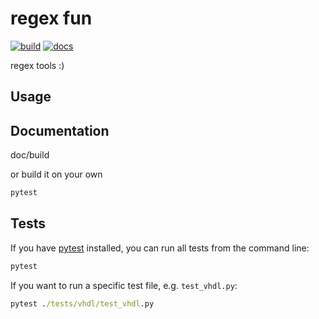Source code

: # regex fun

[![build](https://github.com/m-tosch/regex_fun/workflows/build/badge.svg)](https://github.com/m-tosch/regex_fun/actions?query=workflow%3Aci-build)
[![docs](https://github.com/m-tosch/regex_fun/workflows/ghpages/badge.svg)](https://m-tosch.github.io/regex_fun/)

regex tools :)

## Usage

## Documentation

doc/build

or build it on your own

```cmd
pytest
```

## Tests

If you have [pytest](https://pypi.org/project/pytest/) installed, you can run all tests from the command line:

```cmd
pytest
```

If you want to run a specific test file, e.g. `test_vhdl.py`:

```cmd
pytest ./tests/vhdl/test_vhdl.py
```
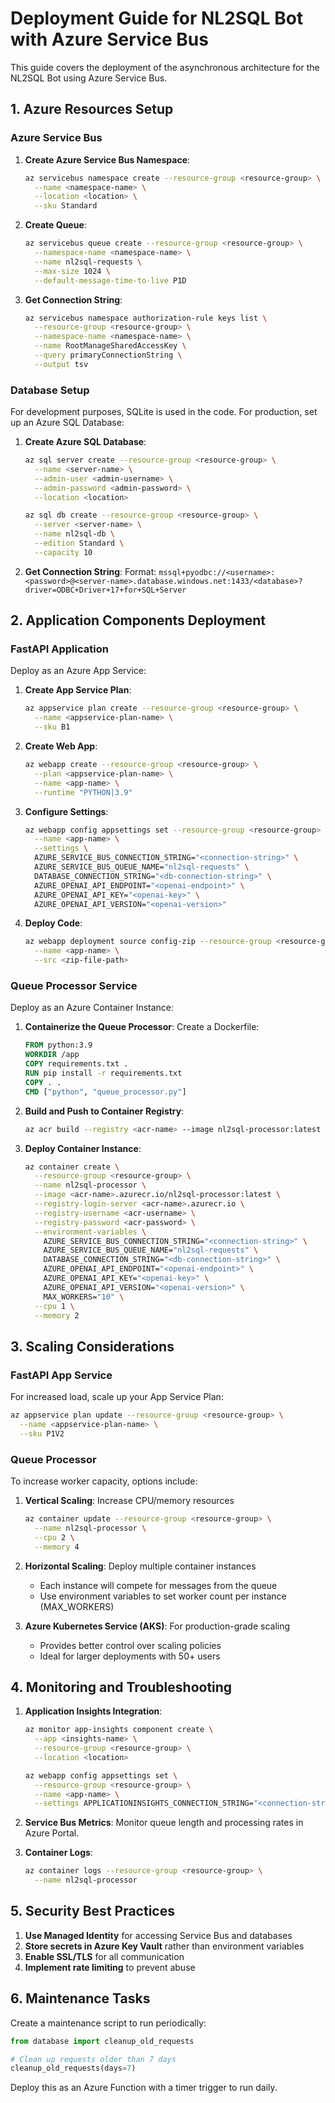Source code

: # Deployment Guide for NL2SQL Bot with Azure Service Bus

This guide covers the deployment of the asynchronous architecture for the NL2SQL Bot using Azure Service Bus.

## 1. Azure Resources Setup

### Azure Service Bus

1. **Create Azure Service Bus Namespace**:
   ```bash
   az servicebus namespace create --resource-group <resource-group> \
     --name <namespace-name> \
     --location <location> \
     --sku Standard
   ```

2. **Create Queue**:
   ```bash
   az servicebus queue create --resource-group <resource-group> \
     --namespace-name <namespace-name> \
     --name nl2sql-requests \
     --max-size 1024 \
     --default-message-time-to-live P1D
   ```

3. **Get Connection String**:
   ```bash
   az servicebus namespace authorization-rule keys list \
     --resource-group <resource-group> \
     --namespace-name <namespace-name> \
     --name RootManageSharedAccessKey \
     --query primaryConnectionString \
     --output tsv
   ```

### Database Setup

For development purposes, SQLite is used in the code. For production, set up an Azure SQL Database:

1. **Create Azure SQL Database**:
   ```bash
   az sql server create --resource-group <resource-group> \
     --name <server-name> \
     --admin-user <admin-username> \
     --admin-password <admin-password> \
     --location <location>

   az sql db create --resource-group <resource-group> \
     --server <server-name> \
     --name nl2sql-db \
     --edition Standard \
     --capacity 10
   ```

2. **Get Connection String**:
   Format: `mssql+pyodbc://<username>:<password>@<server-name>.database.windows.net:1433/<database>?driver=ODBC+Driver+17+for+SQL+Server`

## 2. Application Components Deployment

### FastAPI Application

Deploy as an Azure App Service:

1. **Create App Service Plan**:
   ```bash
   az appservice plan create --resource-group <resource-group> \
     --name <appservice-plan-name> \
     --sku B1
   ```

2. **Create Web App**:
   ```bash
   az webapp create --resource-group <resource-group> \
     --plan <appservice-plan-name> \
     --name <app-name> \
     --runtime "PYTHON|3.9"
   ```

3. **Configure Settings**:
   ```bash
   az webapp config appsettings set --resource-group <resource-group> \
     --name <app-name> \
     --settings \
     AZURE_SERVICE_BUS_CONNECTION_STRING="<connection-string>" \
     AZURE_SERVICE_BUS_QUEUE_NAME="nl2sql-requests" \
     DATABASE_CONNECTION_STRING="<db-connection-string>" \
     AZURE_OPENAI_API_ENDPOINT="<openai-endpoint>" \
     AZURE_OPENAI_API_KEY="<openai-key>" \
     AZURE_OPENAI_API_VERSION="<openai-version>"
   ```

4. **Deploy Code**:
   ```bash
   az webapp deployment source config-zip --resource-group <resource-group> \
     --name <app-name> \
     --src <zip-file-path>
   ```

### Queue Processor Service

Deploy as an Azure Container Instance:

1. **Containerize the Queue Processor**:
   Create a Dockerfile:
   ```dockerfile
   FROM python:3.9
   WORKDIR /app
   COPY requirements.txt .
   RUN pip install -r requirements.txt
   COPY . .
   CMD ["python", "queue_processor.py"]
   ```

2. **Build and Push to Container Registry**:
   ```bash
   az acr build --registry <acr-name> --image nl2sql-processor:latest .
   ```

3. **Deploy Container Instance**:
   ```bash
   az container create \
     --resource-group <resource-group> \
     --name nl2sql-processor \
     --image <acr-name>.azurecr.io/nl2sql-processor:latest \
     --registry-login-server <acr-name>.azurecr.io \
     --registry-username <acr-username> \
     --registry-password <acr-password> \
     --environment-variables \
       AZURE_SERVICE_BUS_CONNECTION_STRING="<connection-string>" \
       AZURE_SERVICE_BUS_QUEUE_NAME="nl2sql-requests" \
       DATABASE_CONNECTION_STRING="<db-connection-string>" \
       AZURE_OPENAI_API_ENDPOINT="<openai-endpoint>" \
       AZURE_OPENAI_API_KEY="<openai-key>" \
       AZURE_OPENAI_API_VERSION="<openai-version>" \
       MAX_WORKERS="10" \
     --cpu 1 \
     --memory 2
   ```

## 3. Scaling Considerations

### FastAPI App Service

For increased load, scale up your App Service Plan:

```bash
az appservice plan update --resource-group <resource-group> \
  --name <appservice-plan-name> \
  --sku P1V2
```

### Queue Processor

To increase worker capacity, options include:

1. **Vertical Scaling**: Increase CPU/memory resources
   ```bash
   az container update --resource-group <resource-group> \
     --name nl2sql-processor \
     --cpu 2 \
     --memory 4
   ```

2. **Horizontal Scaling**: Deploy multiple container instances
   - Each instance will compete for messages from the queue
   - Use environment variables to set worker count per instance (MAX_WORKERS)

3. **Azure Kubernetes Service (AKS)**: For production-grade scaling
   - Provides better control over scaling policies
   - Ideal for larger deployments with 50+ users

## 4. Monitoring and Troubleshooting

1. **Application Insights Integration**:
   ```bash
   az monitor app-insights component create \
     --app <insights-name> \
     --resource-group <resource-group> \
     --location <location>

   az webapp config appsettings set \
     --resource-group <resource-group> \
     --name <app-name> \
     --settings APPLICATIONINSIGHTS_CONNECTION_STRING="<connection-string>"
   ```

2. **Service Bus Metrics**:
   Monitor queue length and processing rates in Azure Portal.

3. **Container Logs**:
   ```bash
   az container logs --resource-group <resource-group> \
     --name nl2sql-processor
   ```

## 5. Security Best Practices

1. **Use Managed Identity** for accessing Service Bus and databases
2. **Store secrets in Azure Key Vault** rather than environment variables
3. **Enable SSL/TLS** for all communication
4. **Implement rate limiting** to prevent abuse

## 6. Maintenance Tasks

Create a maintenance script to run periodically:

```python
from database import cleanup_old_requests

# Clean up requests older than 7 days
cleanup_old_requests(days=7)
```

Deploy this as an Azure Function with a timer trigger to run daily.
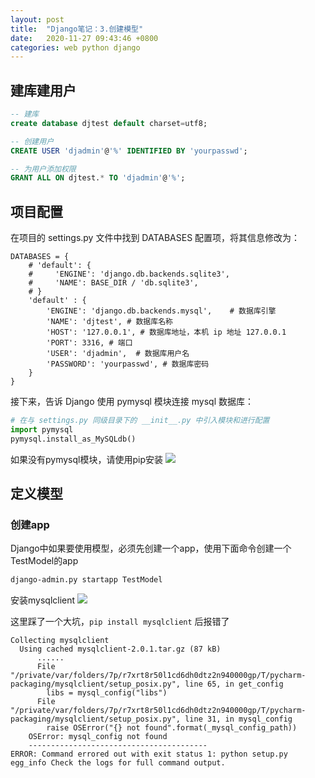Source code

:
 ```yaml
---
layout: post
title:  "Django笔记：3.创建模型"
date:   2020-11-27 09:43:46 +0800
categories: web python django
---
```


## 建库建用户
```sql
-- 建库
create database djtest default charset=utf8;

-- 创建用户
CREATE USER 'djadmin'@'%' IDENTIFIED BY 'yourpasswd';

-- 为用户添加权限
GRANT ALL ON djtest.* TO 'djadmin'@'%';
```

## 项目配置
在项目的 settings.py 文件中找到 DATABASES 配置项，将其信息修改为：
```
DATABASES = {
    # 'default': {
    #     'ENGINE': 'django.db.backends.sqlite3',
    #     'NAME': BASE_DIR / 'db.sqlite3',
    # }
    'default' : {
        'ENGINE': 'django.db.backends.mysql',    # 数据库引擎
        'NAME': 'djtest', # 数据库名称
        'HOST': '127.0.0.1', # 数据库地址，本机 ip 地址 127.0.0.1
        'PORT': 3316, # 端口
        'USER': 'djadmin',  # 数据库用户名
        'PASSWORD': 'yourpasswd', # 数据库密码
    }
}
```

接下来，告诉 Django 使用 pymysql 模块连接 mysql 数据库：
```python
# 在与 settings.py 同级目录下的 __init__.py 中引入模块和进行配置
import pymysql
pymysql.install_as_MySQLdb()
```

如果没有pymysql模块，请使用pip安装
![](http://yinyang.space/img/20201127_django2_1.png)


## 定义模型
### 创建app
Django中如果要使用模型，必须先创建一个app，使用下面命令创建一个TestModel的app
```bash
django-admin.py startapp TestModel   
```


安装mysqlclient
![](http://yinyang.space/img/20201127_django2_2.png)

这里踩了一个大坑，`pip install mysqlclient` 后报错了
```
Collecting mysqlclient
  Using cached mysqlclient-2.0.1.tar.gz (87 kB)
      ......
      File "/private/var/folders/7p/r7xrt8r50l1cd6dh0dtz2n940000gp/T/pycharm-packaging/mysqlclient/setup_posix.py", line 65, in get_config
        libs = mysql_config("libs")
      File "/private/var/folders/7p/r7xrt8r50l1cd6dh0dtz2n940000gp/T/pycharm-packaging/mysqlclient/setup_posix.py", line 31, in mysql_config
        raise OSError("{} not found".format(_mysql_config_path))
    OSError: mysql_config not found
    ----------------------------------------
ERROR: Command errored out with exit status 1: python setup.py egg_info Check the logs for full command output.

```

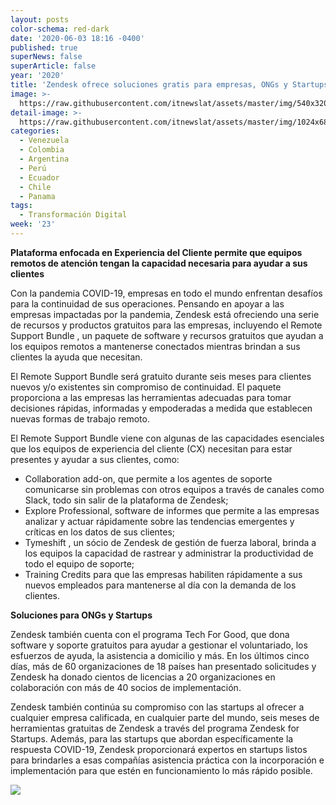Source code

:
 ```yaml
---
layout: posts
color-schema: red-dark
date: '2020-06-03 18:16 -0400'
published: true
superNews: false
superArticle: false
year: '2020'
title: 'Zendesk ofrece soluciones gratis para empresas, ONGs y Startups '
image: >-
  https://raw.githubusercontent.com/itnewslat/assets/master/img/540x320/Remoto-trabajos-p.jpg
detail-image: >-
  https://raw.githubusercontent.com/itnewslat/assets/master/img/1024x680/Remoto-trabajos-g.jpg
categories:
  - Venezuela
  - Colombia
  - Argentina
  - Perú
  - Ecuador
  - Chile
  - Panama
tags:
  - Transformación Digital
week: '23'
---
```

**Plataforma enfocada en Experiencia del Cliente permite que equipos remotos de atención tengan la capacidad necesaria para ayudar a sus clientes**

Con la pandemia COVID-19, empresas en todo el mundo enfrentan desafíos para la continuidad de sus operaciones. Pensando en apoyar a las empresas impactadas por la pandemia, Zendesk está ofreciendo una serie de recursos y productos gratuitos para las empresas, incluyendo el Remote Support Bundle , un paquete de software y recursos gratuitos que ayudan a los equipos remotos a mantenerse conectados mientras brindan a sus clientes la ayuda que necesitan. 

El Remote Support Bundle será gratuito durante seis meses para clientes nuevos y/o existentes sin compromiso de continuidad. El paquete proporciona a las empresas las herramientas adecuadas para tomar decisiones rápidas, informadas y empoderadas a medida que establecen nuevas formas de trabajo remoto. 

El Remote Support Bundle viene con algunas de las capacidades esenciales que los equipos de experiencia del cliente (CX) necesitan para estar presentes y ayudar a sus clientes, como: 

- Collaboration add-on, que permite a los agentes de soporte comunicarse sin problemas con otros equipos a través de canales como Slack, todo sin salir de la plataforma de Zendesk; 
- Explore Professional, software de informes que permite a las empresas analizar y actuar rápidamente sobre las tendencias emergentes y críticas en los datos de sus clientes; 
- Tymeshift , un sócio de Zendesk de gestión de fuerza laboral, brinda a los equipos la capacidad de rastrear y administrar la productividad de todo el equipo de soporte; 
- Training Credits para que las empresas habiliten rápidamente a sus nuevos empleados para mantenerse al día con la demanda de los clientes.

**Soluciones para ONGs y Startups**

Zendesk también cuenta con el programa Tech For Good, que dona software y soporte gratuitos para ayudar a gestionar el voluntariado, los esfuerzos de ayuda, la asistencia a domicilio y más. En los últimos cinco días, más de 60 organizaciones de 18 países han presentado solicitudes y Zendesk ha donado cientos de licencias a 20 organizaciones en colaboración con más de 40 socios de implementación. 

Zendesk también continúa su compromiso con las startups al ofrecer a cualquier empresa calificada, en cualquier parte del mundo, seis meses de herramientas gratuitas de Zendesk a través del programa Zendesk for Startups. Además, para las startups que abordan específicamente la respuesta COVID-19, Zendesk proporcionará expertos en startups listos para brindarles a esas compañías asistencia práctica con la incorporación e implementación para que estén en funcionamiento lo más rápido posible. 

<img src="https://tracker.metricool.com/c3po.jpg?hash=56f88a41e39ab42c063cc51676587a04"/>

* * *

> [WHAT IS REQUIRED] Retrieve all lines from the data that contain the string "image".

> [EXERCISE RESULT]
   az acr build --registry <acr-name> --image nl2sql-processor:latest .
     --image <acr-name>.azurecr.io/nl2sql-processor:latest \
image: >-
detail-image: >-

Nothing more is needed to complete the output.